→ **WHAT NEEDS TO BE DONE**
Please copy each line of the listing below in which the word "experts" appears.

→ **MATERIAL PROVIDED**
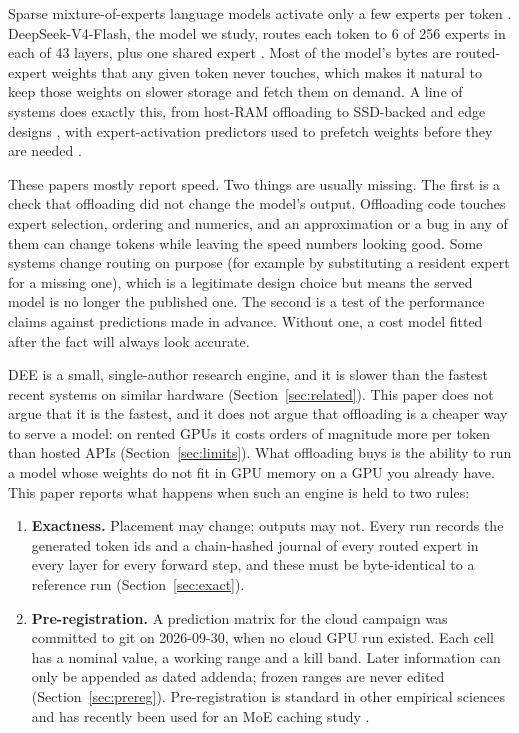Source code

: \documentclass[11pt]{article}
\newcommand{\dee}{\textsc{DEE}}
\begin{document}
Sparse mixture-of-experts language models activate only a few experts per token
\citep{shazeer2017outrageously,lepikhin2021gshard,fedus2022switch,dai2024deepseekmoe}.
DeepSeek-V4-Flash, the model we study, routes each token to 6 of 256 experts in
each of 43 layers, plus one shared expert \citep{dsv4flash}. Most of the model's
bytes are routed-expert weights that any given token never touches, which makes
it natural to keep those weights on slower storage and fetch them on demand. A
line of systems does exactly this, from host-RAM offloading
\citep{eliseev2023mixtral,xue2024moeinfinity,kamahori2024fiddler,cao2024moelightning}
to SSD-backed and edge designs
\citep{yi2023edgemoe,alizadeh2024llminaflash,song2024powerinfer},
with expert-activation predictors used to prefetch weights before they are
needed \citep{hwang2024pregated,song2024promoe,he2024expertflow,wang2026seqmoe}.

These papers mostly report speed. Two things are usually missing. The first is a
check that offloading did not change the model's output. Offloading code touches
expert selection, ordering and numerics, and an approximation or a bug in any of
them can change tokens while leaving the speed numbers looking good. Some
systems change routing on purpose (for example by substituting a resident
expert for a missing one), which is a legitimate design choice but means the
served model is no longer the published one. The second is a test of the
performance claims against predictions made in advance. Without one, a cost
model fitted after the fact will always look accurate.

\dee{} is a small, single-author research engine, and it is slower than the
fastest recent systems on similar hardware (Section~\ref{sec:related}). This
paper does not argue that it is the fastest, and it does not argue that
offloading is a cheaper way to serve a model: on rented GPUs it costs orders of
magnitude more per token than hosted APIs (Section~\ref{sec:limits}). What
offloading buys is the ability to run a model whose weights do not fit in GPU
memory on a GPU you already have. This paper reports what happens when such an
engine is held to two rules:

\begin{enumerate}
\item \textbf{Exactness.} Placement may change; outputs may not. Every run
records the generated token ids and a chain-hashed journal of every routed
expert in every layer for every forward step, and these must be byte-identical
to a reference run (Section~\ref{sec:exact}).
\item \textbf{Pre-registration.} A prediction matrix for the cloud campaign was
committed to git on 2026-09-30, when no cloud GPU run existed. Each cell has a
nominal value, a working range and a kill band. Later information can only be
appended as dated addenda; frozen ranges are never edited
(Section~\ref{sec:prereg}). Pre-registration is standard in other empirical
sciences \citep{nosek2018preregistration} and has recently been used for an MoE
caching study \citep{suram2026cacheable}.
\end{enumerate}
\end{document}
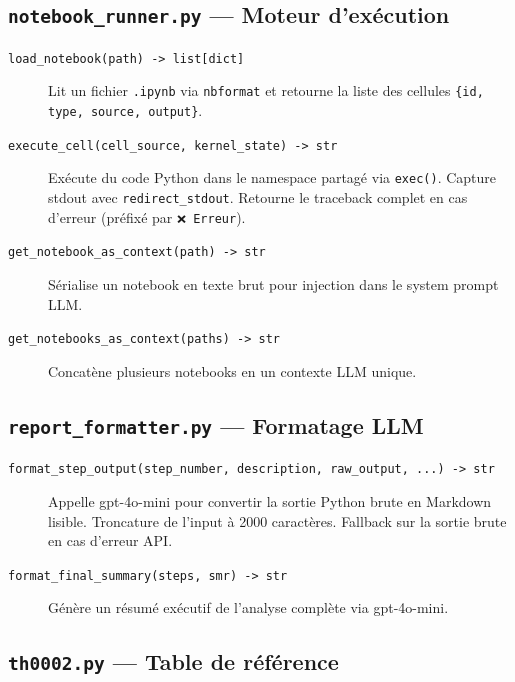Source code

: \documentclass[11pt,a4paper]{article}
\begin{document}
\subsection{\texttt{notebook\_runner.py} — Moteur d'exécution}

\begin{description}
  \item[\texttt{load\_notebook(path) -> list[dict]}]
    Lit un fichier \texttt{.ipynb} via \texttt{nbformat} et retourne la liste
    des cellules \texttt{\{id, type, source, output\}}.

  \item[\texttt{execute\_cell(cell\_source, kernel\_state) -> str}]
    Exécute du code Python dans le namespace partagé via \texttt{exec()}.
    Capture stdout avec \texttt{redirect\_stdout}. Retourne le traceback
    complet en cas d'erreur (préfixé par \texttt{❌ Erreur}).

  \item[\texttt{get\_notebook\_as\_context(path) -> str}]
    Sérialise un notebook en texte brut pour injection dans le system prompt LLM.

  \item[\texttt{get\_notebooks\_as\_context(paths) -> str}]
    Concatène plusieurs notebooks en un contexte LLM unique.
\end{description}

\subsection{\texttt{report\_formatter.py} — Formatage LLM}

\begin{description}
  \item[\texttt{format\_step\_output(step\_number, description, raw\_output, ...) -> str}]
    Appelle gpt-4o-mini pour convertir la sortie Python brute en Markdown lisible.
    Troncature de l'input à 2000 caractères. Fallback sur la sortie brute en cas
    d'erreur API.

  \item[\texttt{format\_final\_summary(steps, smr) -> str}]
    Génère un résumé exécutif de l'analyse complète via gpt-4o-mini.
\end{description}

\subsection{\texttt{th0002.py} — Table de référence}
\end{document}
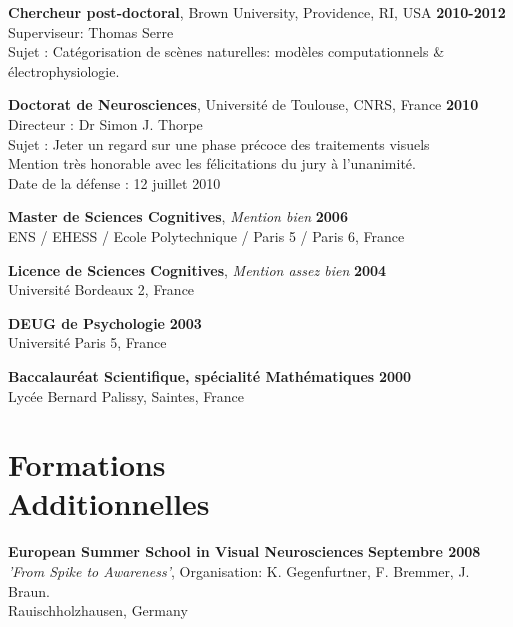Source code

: \documentclass[margin,line]{resume}
\begin{document}
\begin{resume}
	\textbf{Chercheur post-doctoral}, Brown University, Providence, RI, USA \hfill \textbf{2010-2012}\\
	Superviseur: Thomas Serre\\
	Sujet : Catégorisation de scènes naturelles: modèles computationnels \& électrophysiologie.
	\vspace{-1.5mm}
	
  \textbf{Doctorat de Neurosciences}, Université de Toulouse, CNRS, France \hfill \textbf{2010}\\
	Directeur :  Dr Simon J. Thorpe\\
	Sujet : Jeter un regard sur une phase précoce des traitements visuels\\
	Mention très honorable avec les félicitations du jury à l'unanimité.\\
	Date de la défense : 12 juillet 2010
	\vspace{-1.5mm}
	
	\textbf{Master de Sciences Cognitives}, \textsl{Mention bien} \hfill \textbf{2006}\\
	ENS / EHESS / Ecole Polytechnique / Paris 5 / Paris 6, France
	\vspace{-1.5mm}
	
	\textbf{Licence de Sciences Cognitives}, \textsl{Mention assez bien} \hfill \textbf{2004}\\
	Université Bordeaux 2, France
	 
	\textbf{DEUG de Psychologie} \hfill \textbf{2003}\\
	Université Paris 5, France
	\vspace{-1.5mm}
	 
	\textbf{Baccalauréat Scientifique, spécialité Mathématiques} \hfill \textbf{2000}\\
	Lycée Bernard Palissy, Saintes, France


\vspace{3mm}
\section{\mysidestyle Formations \\ Additionnelles}

	\textbf{European Summer School in Visual Neurosciences} \hfill \textbf{Septembre 2008}\\
	\textsl{'From Spike to Awareness'}, Organisation: K. Gegenfurtner, F. Bremmer, J. Braun.\\
	Rauischholzhausen, Germany
	\vspace{-1.5mm}
	

\end{resume}
\end{document}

→ **OUTPUT BELOW**
Sparse mixture-of-experts language models activate only a few experts per token
DeepSeek-V4-Flash, the model we study, routes each token to 6 of 256 experts in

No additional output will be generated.